3. A client has a prescription for heparin 1,000 units IV STAT. Several pre-filled syringes of low molecular weight heparin are available in the client's medication drawer. Which action should the nurse implement?
- A. Dilute the available heparin in 250ml of normal saline solution prior to IV administration
- B. Advise the pharmacy on the need to deliver a vial of heparin to the nursing unit immediately
- C. Calculate and administer the equivalent dose of the available low molecular weight heparin
- D. Request a prescription to change the route of administration and use the available heparin
Correct answer: B
Rationale: In this scenario, the nurse should contact the pharmacy to obtain the correct heparin formulation as the prescription calls for heparin 1,000 units IV STAT. Low molecular weight heparin is not the same as unfractionated heparin, and therefore, the nurse should not administer the available low molecular weight heparin without first obtaining the correct medication. Diluting the available heparin, calculating an equivalent dose, or changing the route of administration would not address the discrepancy between the prescribed heparin and the available low molecular weight heparin.

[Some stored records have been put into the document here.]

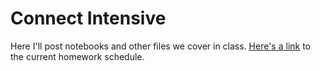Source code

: # Connect Intensive
Here I'll post notebooks and other files we cover in class. [Here's a link](https://docs.google.com/document/d/1iCnzoKpvrV5skA-KaNpzfqJ8u1wJMiTA8G4iyiNT-0o/pub?embedded=true) to the current homework schedule. 
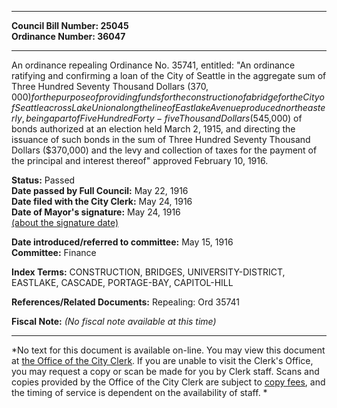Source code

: * * * * *  
  
**Council Bill Number: [](#h0)[](#h2)25045**   
**Ordinance Number: 36047**  
  
* * * * *  
  
An ordinance repealing Ordinance No. 35741, entitled: "An ordinance ratifying and confirming a loan of the City of Seattle in the aggregate sum of Three Hundred Seventy Thousand Dollars ($370,000) for the purpose of providing funds for the construction of a bridge for the City of Seattle across Lake Union along the line of Eastlake Avenue produced northeasterly, being a part of Five Hundred Forty-five Thousand Dollars ($545,000) of bonds authorized at an election held March 2, 1915, and directing the issuance of such bonds in the sum of Three Hundred Seventy Thousand Dollars ($370,000) and the levy and collection of taxes for the payment of the principal and interest thereof" approved February 10, 1916.  
  
**Status:** Passed   
**Date passed by Full Council:** May 22, 1916   
**Date filed with the City Clerk:** May 24, 1916   
**Date of Mayor's signature:** May 24, 1916   
[(about the signature date)](/~public/approvaldate.htm)   
  
  
**Date introduced/referred to committee:** May 15, 1916   
**Committee:** Finance   
  
**Index Terms:** CONSTRUCTION, BRIDGES, UNIVERSITY-DISTRICT, EASTLAKE, CASCADE, PORTAGE-BAY, CAPITOL-HILL  
  
**References/Related Documents:** Repealing: Ord 35741  
  
**Fiscal Note:** *(No fiscal note available at this time)*  
  
* * * * *  
  
*No text for this document is available on-line. You may view this document at [the Office of the City Clerk](http://www.seattle.gov/leg/clerk/contactUs.htm). If you are unable to visit the Clerk's Office, you may request a copy or scan be made for you by Clerk staff. Scans and copies provided by the Office of the City Clerk are subject to [copy fees](http://clerk.seattle.gov/~public/clerkfees.htm), and the timing of service is dependent on the availability of staff. *  
  
  
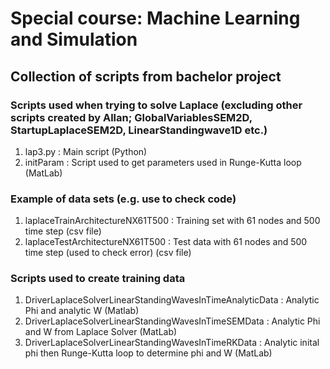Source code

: # Special course: Machine Learning and Simulation

## Collection of scripts from bachelor project 
### Scripts used when trying to solve Laplace (excluding other scripts created by Allan; GlobalVariablesSEM2D, StartupLaplaceSEM2D, LinearStandingwave1D etc.)
1) lap3.py    : Main script (Python)
2) initParam  : Script used to get parameters used in Runge-Kutta loop (MatLab)

### Example of data sets (e.g. use to check code)
1) laplaceTrainArchitectureNX61T500   : Training set with 61 nodes and 500 time step (csv file)
2) laplaceTestArchitectureNX61T500    : Test data with 61 nodes and 500 time step (used to check error) (csv file)

### Scripts used to create training data
1) DriverLaplaceSolverLinearStandingWavesInTimeAnalyticData   : Analytic Phi and analytic W (Matlab)
2) DriverLaplaceSolverLinearStandingWavesInTimeSEMData        : Analytic Phi and W from Laplace Solver (MatLab)
3) DriverLaplaceSolverLinearStandingWavesInTimeRKData         : Analytic inital phi then Runge-Kutta loop to determine phi and W (MatLab)
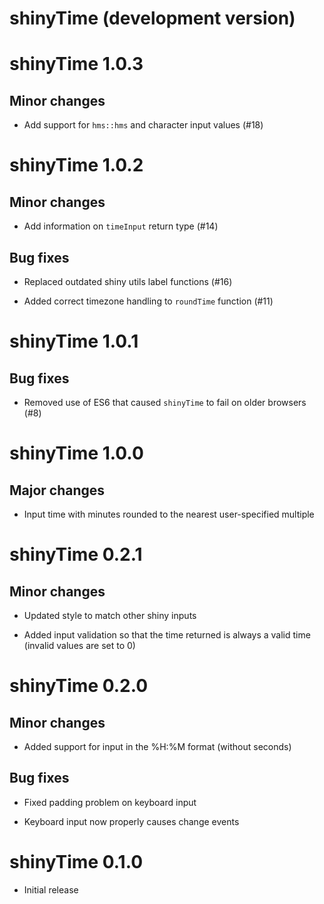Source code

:# shinyTime (development version)

# shinyTime 1.0.3

## Minor changes

- Add support for `hms::hms` and character input values (#18)

# shinyTime 1.0.2

## Minor changes

- Add information on `timeInput` return type (#14)

## Bug fixes

- Replaced outdated shiny utils label functions (#16)

- Added correct timezone handling to `roundTime` function (#11)

# shinyTime 1.0.1

## Bug fixes

- Removed use of ES6 that caused `shinyTime` to fail on older browsers (#8)

# shinyTime 1.0.0

## Major changes 

- Input time with minutes rounded to the nearest user-specified multiple

# shinyTime 0.2.1

## Minor changes

- Updated style to match other shiny inputs

- Added input validation so that the time returned is always a valid 
time (invalid values are set to 0)

# shinyTime 0.2.0

## Minor changes

- Added support for input in the %H:%M format (without seconds)

## Bug fixes

- Fixed padding problem on keyboard input

- Keyboard input now properly causes change events

# shinyTime 0.1.0

- Initial release
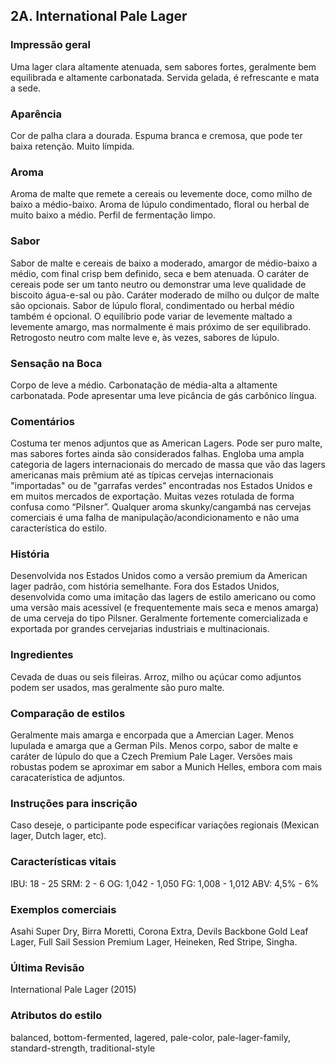 ## 2A. International Pale Lager

### Impressão geral

Uma lager clara altamente atenuada, sem sabores fortes, geralmente bem equilibrada e altamente carbonatada. Servida gelada, é refrescante e mata a sede.

### Aparência

Cor de palha clara a dourada. Espuma branca e cremosa, que pode ter baixa retenção. Muito límpida.

### Aroma

Aroma de malte que remete a cereais ou levemente doce, como milho de baixo a médio-baixo. Aroma de lúpulo condimentado, floral ou herbal de muito baixo a médio. Perfil de fermentação limpo.

### Sabor

Sabor de malte e cereais de baixo a moderado, amargor de médio-baixo a médio, com final crisp bem definido, seca e bem atenuada. O caráter de cereais pode ser um tanto neutro ou demonstrar uma leve qualidade de biscoito água-e-sal ou pão. Caráter moderado de milho ou dulçor de malte são opcionais. Sabor de lúpulo floral, condimentado ou herbal médio também é opcional. O equilíbrio pode variar de levemente maltado a levemente amargo, mas normalmente é mais próximo de ser equilibrado. Retrogosto neutro com malte leve e, às vezes, sabores de lúpulo.

### Sensação na Boca

Corpo de leve a médio. Carbonatação de média-alta a altamente carbonatada. Pode apresentar uma leve picância de gás carbônico língua.

### Comentários

Costuma ter menos adjuntos que as American Lagers. Pode ser puro malte, mas sabores fortes ainda são considerados falhas. Engloba uma ampla categoria de lagers internacionais do mercado de massa que vão das lagers americanas mais prêmium até as típicas cervejas internacionais "importadas" ou de "garrafas verdes" encontradas nos Estados Unidos e em muitos mercados de exportação. Muitas vezes rotulada de forma confusa como “Pilsner”. Qualquer aroma skunky/cangambá nas cervejas comerciais é uma falha de manipulação/acondicionamento e não uma característica do estilo.

### História

Desenvolvida nos Estados Unidos como a versão premium da American lager padrão, com história semelhante. Fora dos Estados Unidos, desenvolvida como uma imitação das lagers de estilo americano ou como uma versão mais acessível (e frequentemente mais seca e menos amarga) de uma cerveja do tipo Pilsner. Geralmente fortemente comercializada e exportada por grandes cervejarias industriais e multinacionais.

### Ingredientes

Cevada de duas ou seis fileiras. Arroz, milho ou açúcar como adjuntos podem ser usados, mas geralmente são puro malte.

### Comparação de estilos

Geralmente mais amarga e encorpada que a Amercian Lager. Menos lupulada e amarga que a German Pils. Menos corpo, sabor de malte e caráter de lúpulo do que a Czech Premium Pale Lager. Versões mais robustas podem se aproximar em sabor a Munich Helles, embora com mais caracaterística de adjuntos.

### Instruções para inscrição

Caso deseje, o participante pode especificar variações regionais (Mexican lager, Dutch lager, etc).

### Características vitais

IBU: 18 - 25
SRM: 2 - 6
OG: 1,042 - 1,050
FG: 1,008 - 1,012
ABV: 4,5% - 6%

### Exemplos comerciais

Asahi Super Dry, Birra Moretti, Corona Extra, Devils Backbone Gold Leaf Lager, Full Sail Session Premium Lager, Heineken, Red Stripe, Singha.

### Última Revisão

International Pale Lager (2015)

### Atributos do estilo

balanced, bottom-fermented, lagered, pale-color, pale-lager-family, standard-strength, traditional-style

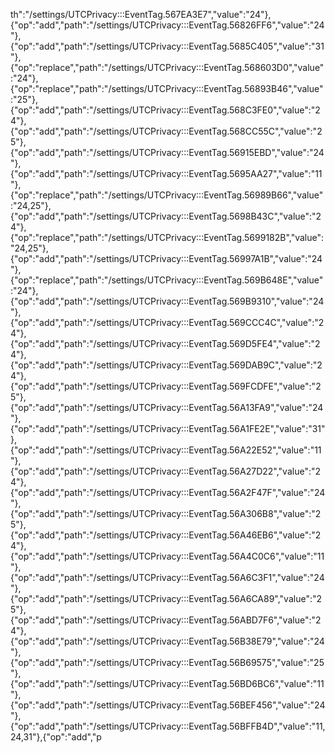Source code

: th":"/settings/UTCPrivacy:::EventTag.567EA3E7","value":"24"},{"op":"add","path":"/settings/UTCPrivacy:::EventTag.56826FF6","value":"24"},{"op":"add","path":"/settings/UTCPrivacy:::EventTag.5685C405","value":"31"},{"op":"replace","path":"/settings/UTCPrivacy:::EventTag.568603D0","value":"24"},{"op":"replace","path":"/settings/UTCPrivacy:::EventTag.56893B46","value":"25"},{"op":"add","path":"/settings/UTCPrivacy:::EventTag.568C3FE0","value":"24"},{"op":"add","path":"/settings/UTCPrivacy:::EventTag.568CC55C","value":"25"},{"op":"add","path":"/settings/UTCPrivacy:::EventTag.56915EBD","value":"24"},{"op":"add","path":"/settings/UTCPrivacy:::EventTag.5695AA27","value":"11"},{"op":"replace","path":"/settings/UTCPrivacy:::EventTag.56989B66","value":"24,25"},{"op":"add","path":"/settings/UTCPrivacy:::EventTag.5698B43C","value":"24"},{"op":"replace","path":"/settings/UTCPrivacy:::EventTag.5699182B","value":"24,25"},{"op":"add","path":"/settings/UTCPrivacy:::EventTag.56997A1B","value":"24"},{"op":"replace","path":"/settings/UTCPrivacy:::EventTag.569B648E","value":"24"},{"op":"add","path":"/settings/UTCPrivacy:::EventTag.569B9310","value":"24"},{"op":"add","path":"/settings/UTCPrivacy:::EventTag.569CCC4C","value":"24"},{"op":"add","path":"/settings/UTCPrivacy:::EventTag.569D5FE4","value":"24"},{"op":"add","path":"/settings/UTCPrivacy:::EventTag.569DAB9C","value":"24"},{"op":"add","path":"/settings/UTCPrivacy:::EventTag.569FCDFE","value":"25"},{"op":"add","path":"/settings/UTCPrivacy:::EventTag.56A13FA9","value":"24"},{"op":"add","path":"/settings/UTCPrivacy:::EventTag.56A1FE2E","value":"31"},{"op":"add","path":"/settings/UTCPrivacy:::EventTag.56A22E52","value":"11"},{"op":"add","path":"/settings/UTCPrivacy:::EventTag.56A27D22","value":"24"},{"op":"add","path":"/settings/UTCPrivacy:::EventTag.56A2F47F","value":"24"},{"op":"add","path":"/settings/UTCPrivacy:::EventTag.56A306B8","value":"25"},{"op":"add","path":"/settings/UTCPrivacy:::EventTag.56A46EB6","value":"24"},{"op":"add","path":"/settings/UTCPrivacy:::EventTag.56A4C0C6","value":"11"},{"op":"add","path":"/settings/UTCPrivacy:::EventTag.56A6C3F1","value":"24"},{"op":"add","path":"/settings/UTCPrivacy:::EventTag.56A6CA89","value":"25"},{"op":"add","path":"/settings/UTCPrivacy:::EventTag.56ABD7F6","value":"24"},{"op":"add","path":"/settings/UTCPrivacy:::EventTag.56B38E79","value":"24"},{"op":"add","path":"/settings/UTCPrivacy:::EventTag.56B69575","value":"25"},{"op":"add","path":"/settings/UTCPrivacy:::EventTag.56BD6BC6","value":"11"},{"op":"add","path":"/settings/UTCPrivacy:::EventTag.56BEF456","value":"24"},{"op":"add","path":"/settings/UTCPrivacy:::EventTag.56BFFB4D","value":"11,24,31"},{"op":"add","p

4. A client with a history of heart failure is prescribed spironolactone. The nurse should monitor for which potential side effect?
- A. Hyperkalemia
- B. Hypokalemia
- C. Hyponatremia
- D. Hypernatremia
Correct answer: A
Rationale: The correct answer is A: Hyperkalemia. Spironolactone is a potassium-sparing diuretic, which can lead to an excess of potassium in the body, causing hyperkalemia. This medication inhibits the action of aldosterone, leading to decreased potassium excretion and potential retention. Monitoring potassium levels is essential to prevent complications such as cardiac arrhythmias, especially in clients with heart failure.
5. In a capillary glucose measurement, a client is to receive 10 units of regular insulin and isophane insulin. How should the nurse prepare?
- A. Withdraw ten units of regular insulin from a vial
- B. Withhold the dose until regular insulin is available
- C. Obtain a new vial of regular insulin and withhold
- D. Pull up 30 units from a vial but only administer 10 units
Correct answer: B
Rationale: In insulin administration, regular insulin is typically administered before isophane insulin to manage blood glucose effectively. If regular insulin is not available, it is best to withhold the dose until it can be administered as prescribed. Choice A is incorrect as it suggests withdrawing from a specific vial without specifying regular insulin. Choice C is incorrect as obtaining a new vial of regular insulin may not be necessary if it becomes available shortly. Choice D is incorrect as administering 10 units from a mixture of regular and isophane insulin is not the correct approach.